The Vikings have more pressing needs at middle linebacker, receiver and cornerback, but don’t be surprised if they draft a defensive tackle in the first round for the first time since taking Kevin Williams ninth overall 10 years ago.
Yes, it has been 10 years since the Vikings stocked the inner core of their defensive line with a blue-chip first-rounder. In fact, over the past nine drafts, the team has selected only four defensive tackles, none of them higher than the fourth round.
Asked if any of his “8,000 different scenarios” for Thursday’s first round includes an irresistible defensive tackle coming to Minnesota with the 23rd or 25th picks, Vikings General Manager Rick Spielman just smiled.
“Potentially,” he said.
Spielman, of course, would have said the same thing regardless of the position in question. April isn’t a wise month for NFL general managers to share their innermost thoughts and dreams.
But look at this draft and you’ll see what Philadelphia Eagles GM Howie Roseman calls “the meat-and-potatoes draft.” Light on skill-position players, but heavy on, well, heavy guys.
“It may not be the flashiest thing, but it’s exciting,” Roseman said. “It’s hard to find big guys who can move, play with power.”
The first four picks could be offensive tackles or defensive ends/outside linebackers. Three left tackles could be taken in the first seven selections. Even a guard or two could go in the top half of the first round.
The Vikings won’t be taking an offensive tackle and probably wouldn’t take a guard. But defensive line, where age and expiring contracts are a concern, is another story.
Williams and the team’s top three defensive ends — Jared Allen, Brian Robison and Everson Griffen — are in the final year of their contracts. Williams recently accepted a pay cut from $7.5 million to a guaranteed $4.9 million for this season. He’ll most likely play for the Vikings this season, at age 33, but he’s no longer under contract for 2014.
“One thing I’m looking at very hard is where our depth is in 2014 as well,” Spielman said. “If there’s a significant player there that may not have as big a significant role in 2013 but can have a tremendous impact for our team in 2014, that is definitely going to come into consideration as well.”
There are four or more defensive tackles who could go in the first round Thursday night.
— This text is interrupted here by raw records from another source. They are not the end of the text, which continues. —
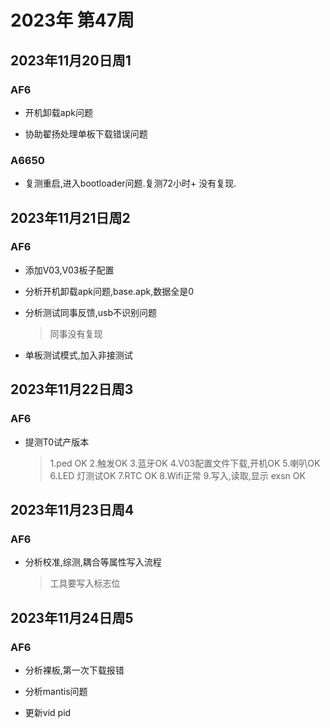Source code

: # 2023年 第47周

## 2023年11月20日周1

### AF6

* 开机卸载apk问题

* 协助翟扬处理单板下载错误问题

### A6650

* 复测重启,进入bootloader问题.复测72小时+ 没有复现.

## 2023年11月21日周2

### AF6

* 添加V03,V03板子配置

* 分析开机卸载apk问题,base.apk,数据全是0

* 分析测试同事反馈,usb不识别问题
    > 同事没有复现

* 单板测试模式,加入非接测试

## 2023年11月22日周3

### AF6

* 提测T0试产版本

    > 1.ped OK
    > 2.触发OK
    > 3.蓝牙OK
    > 4.V03配置文件下载,开机OK
    > 5.喇叭OK
    > 6.LED 灯测试OK
    > 7.RTC OK
    > 8.Wifi正常
    > 9.写入,读取,显示 exsn OK

## 2023年11月23日周4

### AF6

* 分析校准,综测,耦合等属性写入流程
    > 工具要写入标志位

## 2023年11月24日周5

### AF6

* 分析裸板,第一次下载报错

* 分析mantis问题

* 更新vid pid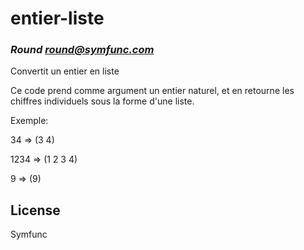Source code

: # entier-liste
### _Round <round@symfunc.com>_

Convertit un entier en liste

Ce code prend comme argument un entier naturel, et en retourne les chiffres individuels sous la forme d'une liste.

Exemple: 

34 => (3 4)
	 
1234 => (1 2 3 4)
	 
9 => (9)

## License

Symfunc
Typical of first-rounders at that position, these are players who have the rare combination of tremendous size, power, quickness and foot speed. Just like Williams had back in 2003 when the Vikings were lucky enough to miss their draft turn twice and still end up with one of the best defensive tackles in team history.
Utah’s Star Lotulelei, a 6-3, 325-pounder, is a potential top-10 pick now that it appears his heart issue, which was discovered at the scouting combine in February, isn’t a concern. Florida’s Sharrif Floyd, who is smaller but still strong at 6-3, 295, also is up there.
Missouri’s Sheldon Richardson (6-4, 295) could fall to the Vikings, but the defensive tackle whose name has been linked to the Vikings the most through various mock drafts is North Carolina’s Sylvester Williams (6-3, 305). Ohio State defensive tackle Jonathan Hankins also is a possibility in the second round.
The Vikings have had a lot of success at defensive tackle despite little investment through the draft the past decade. Part of that is the longevity of Williams, a five-time All-Pro who remains an effective player. Part of it was getting six strong seasons (2005-10) out of free-agent nose tackle Pat Williams.
As for the draft, the only players the Vikings selected from 2004 to 2012 were C.J. Mosley in the sixth round in 2005, Letroy Guion in the fifth round in 2008, Christian Ballard in the fourth round in 2011 and Trevor Guyton in the seventh round last season.
Mosley was traded after his rookie year and Guyton never made it out of his first training camp. Guion starts at nose tackle while Ballard remains a promising backup.